SNH was recently host to a fascinating discussion about sustainable landscapes but, unusually for SNH, these landscapes were in Romania. Folk from a range of backgrounds gathered to hear impressions from two SNH speakers: Area Manager, Forth, Andy Dorin and Woodlands Advisor, Kate Holl. Both had been to Romania and come back impressed with a “magical and historic land”, rich in biodiversity.
Andy started the evening, describing his visit to rural Transylvania along with other Scots the previous August, through the Arch organisation, funded by the European Union Erasmus Programme. Travelling with others from Scotland through the Arch Network, Andy told of a journey into rural Romania, and in particular a visit to two farms in the Apuseni Mountains.
Here the agriculture is very traditional with the land producing nearly all the food for the people in the area with absolutely no food miles. As well as admiring the horticulture in gardens around the village, the visitors saw cattle grazed across summer pastures by herders, and hay meadows abounding in wildflowers. The farming is still based on a strip cultivation pattern so requires co-operation between neighbours and is undertaken without fertilisers. The hay crop is either cut by hand using scythes or cropped using a pedestrian finger bar mower, largely because the terrain does not favour heavy machinery. One positive consequence is that the low impact on the ground maintains soil structure leaving ant colonies unscathed, which also helps the rare large blue butterfly, which develops in the anthills.
Kate first visited Romania to participate in the hay harvest. After a crash course in scything technique, she and her family participated in cropping and gathering the hay. As a holiday it was very hard work but the completion was ultimately rewarded by a celebratory village feast. Kate described the amazing richness of the hay meadows, which are generally accepted to be some of the richest in Europe. Kate went on to describe how she had seen the extensive use of wood pasture, where cattle are grazed in woodland that is also used for timber and nut production and for leaf hay (a practice that has now died out in Scotland). Kate suggested that sympathetically-grazed and well-managed productive woodlands could feature much more in a sustainable Scottish landscape.
As well as the rich biodiversity, Andy described the distinctive vernacular architecture and cultural traditions of the different ethnic communities – predominately Hungarian, Romanian and Saxon, touching on traditional dishes, needlework and art. The Transylvanian villages of the Apuseni feature steep-sided roofs without chimneys, thatched with longstraw laid flat (in contrast to the vertical slope of Scottish thatch) and laced with juniper to discourage mice. Smoke rises and dissipates through the thatch avoiding a fug below.
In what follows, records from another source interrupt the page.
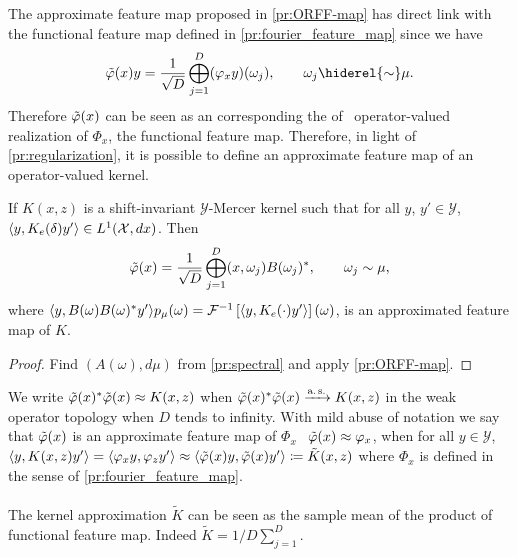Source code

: The approximate feature map proposed in \cref{pr:ORFF-map} has direct link with the functional feature map defined in \cref{pr:fourier_feature_map} since we have
\begin{dmath}
\tildePhi(x)y = \frac{1}{\sqrt{D}} \Vect_{j=1}^D (\Phi_x y)(\omega_j), \qquad \omega_j \hiderel{\sim} \mu.
\end{dmath}
Therefore $\tildePhi(x)$ can be seen as an  corresponding the  of \iid~operator-valued realization of $\Phi_x$, the functional feature map. Therefore, in light of \cref{pr:regularization}, it is possible to define an approximate feature map of an operator-valued kernel.


\begin{corollary}
\label{cr:ORFF-map-kernel}
If $K(x,z)$ is a shift-invariant $\mathcal{Y}$-Mercer kernel such that for all $y$, $y'\in\mathcal{Y}$, $\langle y, K_e(\delta)y'\rangle\in L^1(\mathcal{X},dx)$. Then
\begin{equation}
\tildePhi(x)= \frac{1}{\sqrt{D}}\Vect_{j=1}^D\pairing{x, \omega_j}B(\omega_j)^*, \qquad \omega_j \sim \mu,
\end{equation}
where $\langle y, B(\omega)B(\omega)^*y'\rangle p_{\mu}(\omega)=\mathcal{F}^{-1}\left[\langle y, K_e(\cdot)y'\rangle\right](\omega)$, is an approximated feature map of $K$.
\end{corollary}
\begin{proof}
Find $(A(\omega), d\mu)$ from \cref{pr:spectral} and apply \cref{pr:ORFF-map}.
\end{proof}

We write $\tildePhi(x)^*\tildePhi(x)\approx K(x,z)$ when $\tildePhi(x)^*\tildePhi(x)\converges{\asurely}{} K(x,z)$ in the weak operator topology when $D$ tends to infinity. With mild abuse of notation we say that $\tildePhi(x)$ is an approximate feature map of $\Phi_x$ \ie~$\tildePhi(x)\approx \Phi_x$, when for all $y\in\mathcal{Y}$, $\inner{y, K(x,z)y'}=\inner{\Phi_x y, \Phi_z y'}\approx \inner{\tildePhi(x)y, \tildePhi(x)y'}\coloneqq \tilde{K}(x,z)$ where $\Phi_x$ is defined in the sense of \cref{pr:fourier_feature_map}. 
\paragraph{}
The kernel approximation $\tilde{K}$ can be seen as the sample mean of the product of functional feature map. Indeed $\tilde{K}=1/D \sum_{j=1}^{D}$.

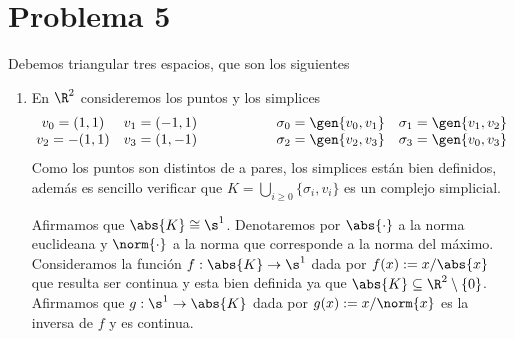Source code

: \documentclass{article}
\begin{document}
\section*{Problema 5}
\noindent Debemos triangular tres espacios, que son los siguientes
\begin{enumerate}
    \item En $\R^{2}$ consideremos los puntos y los simplices
    \begin{equation*}
        \begin{matrix}
            v_{0}=(1,1) & v_{1}=(-1,1) \\
            v_{2}=-(1,1) & v_{3}=(1,-1)
        \end{matrix}
        \hspace{2cm}\begin{matrix}
            \sigma_{0}=\gen{v_{0},v_{1}} & \sigma_{1}=\gen{v_{1},v_{2}} \\
            \sigma_{2}=\gen{v_{2},v_{3}} & \sigma_{3}=\gen{v_{0},v_{3}}
        \end{matrix}
    \end{equation*}
    Como los puntos son distintos de a pares, los simplices están bien definidos, además es 
    sencillo verificar que $K=\bigcup_{i\geq0}\{\sigma_{i},v_{i}\}$ es un complejo simplicial.
    \begin{center}
    \end{center}
    Afirmamos que $\abs{K}\cong\s^{1}$. Denotaremos por $\abs{\cdot}$ a la norma euclideana y 
    $\norm{\cdot}$ a la norma que corresponde a la norma del máximo. Consideramos la función 
    $f:\abs{K}\to\s^{1}$ dada por $f(x):=x/\abs{x}$ que resulta ser continua y esta bien definida 
    ya que $\abs{K}\subseteq\R^{2}\setminus\{0\}$. Afirmamos que $g:\s^{1}\to\abs{K}$ dada por 
    $g(x):=x/\norm{x}$ es la inversa de $f$ y es continua.


\end{enumerate}
\end{document}
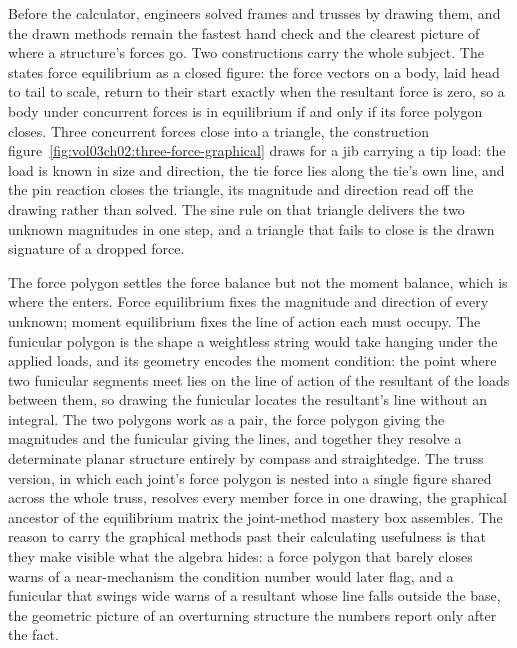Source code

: Before the calculator, engineers solved frames and trusses by drawing them,
and the drawn methods remain the fastest hand check and the clearest picture
of where a structure's forces go. Two constructions carry the whole subject.
The  states force equilibrium as a closed figure: the
force vectors on a body, laid head to tail to scale, return to their start
exactly when the resultant force is zero, so a body under concurrent forces is
in equilibrium if and only if its force polygon closes. Three concurrent
forces close into a triangle, the construction
figure~\ref{fig:vol03ch02:three-force-graphical} draws for a jib carrying a tip
load: the load is known in size and direction, the tie force lies along the
tie's own line, and the pin reaction closes the triangle, its magnitude and
direction read off the drawing rather than solved. The sine rule on that
triangle delivers the two unknown magnitudes in one step, and a triangle that
fails to close is the drawn signature of a dropped force.



The force polygon settles the force balance but not the moment balance, which
is where the  enters. Force equilibrium fixes the
magnitude and direction of every unknown; moment equilibrium fixes the line of
action each must occupy. The funicular polygon is the shape a weightless string
would take hanging under the applied loads, and its geometry encodes the moment
condition: the point where two funicular segments meet lies on the line of
action of the resultant of the loads between them, so drawing the funicular
locates the resultant's line without an integral. The two polygons work as a
pair, the force polygon giving the magnitudes and the funicular giving the
lines, and together they resolve a determinate planar structure entirely by
compass and straightedge. The truss version, in which each joint's force
polygon is nested into a single figure shared across the whole truss, resolves
every member force in one drawing, the graphical ancestor of the equilibrium
matrix the joint-method mastery box assembles. The reason to carry the graphical
methods past their calculating usefulness is that they make visible what the
algebra hides: a force polygon that barely closes warns of a near-mechanism the
condition number would later flag, and a funicular that swings wide warns of a
resultant whose line falls outside the base, the geometric picture of an
overturning structure the numbers report only after the fact.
The major town of Cluja Naponica and the fortress city of Alba Iulia were architecturally stunning and represented a major potential tourist draw. Outside the main towns, villages were steeped in history and in the extensive natural woodland, wolves and bears were common. European bison have also recently been re-released.
So what had the two learned? Kate pointed out that this alternative model for agriculture, although hard work, resulted in a very sustainable existence that met all the villagers’ needs. It also was incredibly rich in biodiversity and is very low-carbon farming. She was keen to emphasise the lessons to be learned around the use of woodland as a managed resource for both timber and pasture. Of course the area is not without its challenges: both speakers had observed much depopulation and some abandonment of land but there were many positives to be drawn from this sort of land use. One challenge is the small scale of the holdings – less than 4ha and therefore ineligible for European agri-environment measures.
Debates after the talk were enlivened by the presence of Graham Carnie, Director of the Romanian Development Group, as well as SNH’s own Chief Executive Francesca Osowska, and several of the audience had travelled some distance to attend. There was discussion on how culture, traditional villages and landuse were all at threat as young people left the area in search of employment. With such a unique biodiversity resource represented by the hay fields of Transylvania, how could we in Scotland play our part as good Europeans in supporting Romania in valuing this asset?
One thing that we in Scotland can do is raise awareness of this resource, which helps it being recognised at home and in Europe. There were many opportunities for diversification based on local produce and crafts, and the traditional thatched barns and houses would make excellent holiday cottages. However, there was also much discussion of what could be learned for Scotland. Particularly striking was the people-centred management of the land, and the group asked how we might foster this in Scotland. In terms of future action the group agreed to stay in touch by email and Andy hoped to organise a biological recording trip to the area in 2019 (and would welcome anyone interested to get in touch). But the evening was also simply an opportunity to celebrate the nature of another special part of Europe and the fraternity and understanding it had generated.